The Nazis used their famous Enigma machine to hide their military transmissions during World War II. A team of Allied code breakers cracked the Enigma code — possibly shortening the war by at least two years.

Digital Symmetric-key cryptography has made reading secret messages infinitely harder. A message encrypted with a “key” is sent to someone with an identical “key” to decode it. The conversation is very secure. A 128-bit key can have more than 300 decillion combinations. That’s a 3 followed by 35 zeroes.

Former FBI agent Robert Hanssen, one of the most infamous spies in U.S. history, was arrested while making what’s known in the espionage trade as a dead drop.
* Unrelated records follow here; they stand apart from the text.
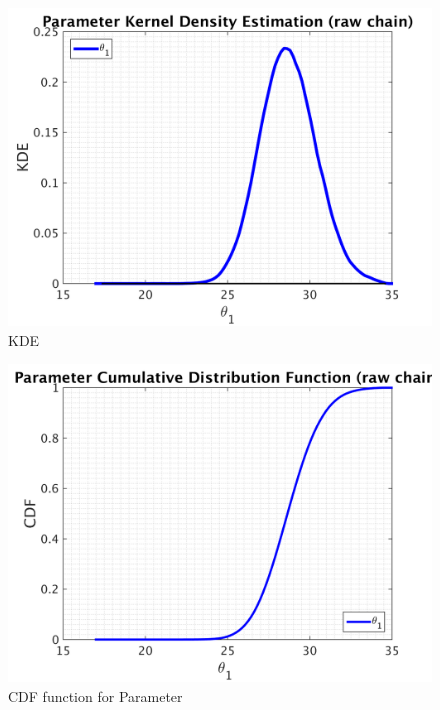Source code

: \begin{figure}[H]
  
  \centering
   \includegraphics[scale=0.75]{53_results/output_1000/simple_ip_kde_raw}
   \caption{ KDE }
\end{figure}

\begin{figure}[H]
  
  \centering
   \includegraphics[scale=0.75]{53_results/output_1000/simple_ip_cdf_raw}
   \caption{CDF function for Parameter }
\end{figure}



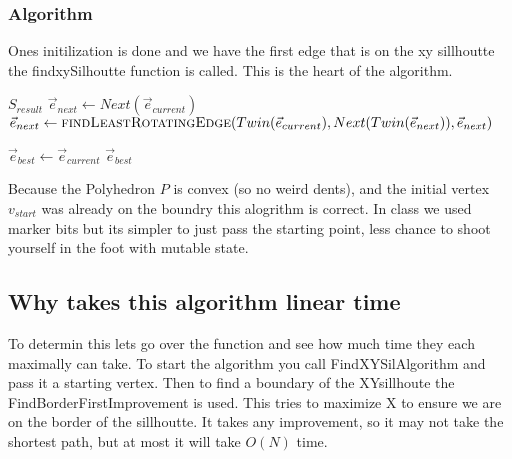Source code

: \documentclass{article}
\begin{document}
\subsubsection{Algorithm}
Ones initilization is done and we have the first edge that is on the xy
sillhoutte the findxySilhoutte function is called.
This is the heart of the algorithm.
\begin{algorithmic}[1]
	\State
		\State \Return $S_{result}$
	\EndIf
	\State
	\State
	$\vec{e}_{next} \gets Next(\vec{e}_{current})$
	\State
	\State
	$\vec{e}_{next} \gets \Call{findLeastRotatingEdge}{Twin(\vec{e}_{current}), Next(Twin(\vec{e}_{next})), \vec{e}_{next}}$
	\State
	\Return {}
	\EndFunction

		\State
		$\vec{e}_{best} \gets \vec{e}_{current}$
	\EndIf
	\State
		\State
		\Return $\vec{e}_{best}$
	\EndIf
	\State
	\Return {}
	\EndFunction
\end{algorithmic}

Because the Polyhedron $P$ is convex (so no weird dents), and
the initial vertex $v_{start}$ was already on the boundry this
alogrithm is correct.
In class we used marker bits but its simpler to just pass the
starting point, less chance to shoot yourself in the foot with
mutable state.

\subsection{Why takes this algorithm linear time}
To determin this lets go over the function and see how much time they each
maximally can take.
To start the algorithm you call FindXYSilAlgorithm and pass it a starting
vertex. Then to find a boundary of the XYsillhoute the
FindBorderFirstImprovement is used. This tries to maximize X to ensure we
are on the border of the sillhoutte. It takes any improvement, so it may
not take the shortest path, but at most it will take $O(N)$ time.
\end{document}
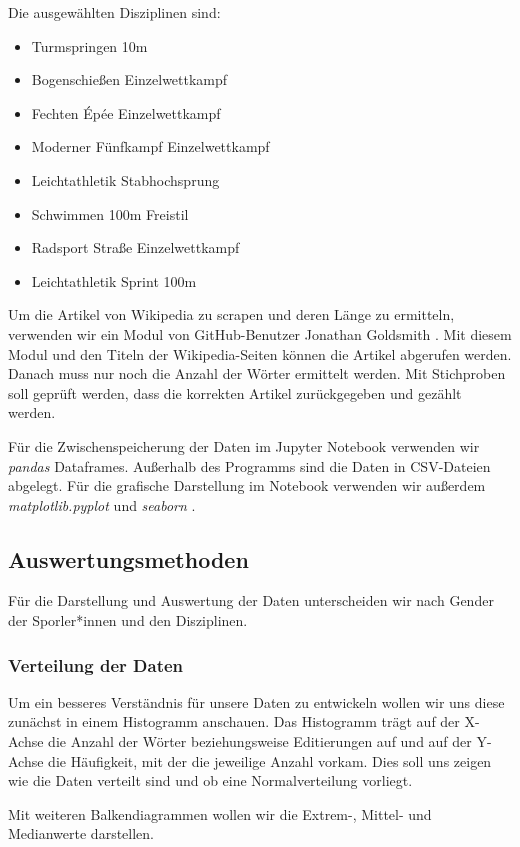 \documentclass[11pt]{article}
\begin{document}
Die ausgewählten Disziplinen sind:
\begin{itemize}
\item Turmspringen 10m
\item Bogenschießen Einzelwettkampf
\item Fechten Épée Einzelwettkampf
\item Moderner Fünfkampf Einzelwettkampf
\item Leichtathletik Stabhochsprung
\item Schwimmen 100m Freistil
\item Radsport Straße Einzelwettkampf
\item Leichtathletik Sprint 100m
\end{itemize}

Um die Artikel von Wikipedia zu scrapen und deren Länge zu ermitteln, verwenden wir ein Modul von GitHub-Benutzer Jonathan Goldsmith \parencite{goldsmith}. Mit diesem Modul und den Titeln der Wikipedia-Seiten können die Artikel abgerufen werden. Danach muss nur noch die Anzahl der Wörter ermittelt werden. Mit Stichproben soll geprüft werden, dass die korrekten Artikel zurückgegeben und gezählt werden.

Für die Zwischenspeicherung der Daten im Jupyter Notebook verwenden wir \textit{pandas} Dataframes. Außerhalb des Programms sind die Daten in CSV-Dateien abgelegt. Für die grafische Darstellung im Notebook verwenden wir außerdem \textit{matplotlib.pyplot} \parencite{matplotlib} und \textit{seaborn} \parencite{seaborn}.

\subsection{Auswertungsmethoden}
Für die Darstellung und Auswertung der Daten unterscheiden wir nach Gender der Sporler*innen und den Disziplinen.

\subsubsection{Verteilung der Daten}
Um ein besseres Verständnis für unsere Daten zu entwickeln wollen wir uns diese zunächst in einem Histogramm anschauen. Das Histogramm trägt auf der X-Achse die Anzahl der Wörter beziehungsweise Editierungen auf und auf der Y-Achse die Häufigkeit, mit der die jeweilige Anzahl vorkam. Dies soll uns zeigen wie die Daten verteilt sind und ob eine Normalverteilung vorliegt.

Mit weiteren Balkendiagrammen wollen wir die Extrem-, Mittel- und Medianwerte darstellen.
\end{document}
A dead drop is a hiding spot spies use to secretly pass packages and information in a way that avoids them having to be in the same place at the same time.

In 2001, Hanssen was arrested when he was caught leaving packages of secret U.S. intelligence at a dead drop site outside Washington in Vienna, Virginia.

The FBI said Hanssen had used dead drop sites multiple times to leave packages for his Russian handlers throughout the Washington area.

Inside those packages were discs and documents of valuable U.S. intelligence that compromised a wide range of FBI secrets, including counterintelligence investigative techniques, sources, methods and operations.

In exchange, Hanssen had been paid more than $600,000 in diamonds and cash, according to the FBI.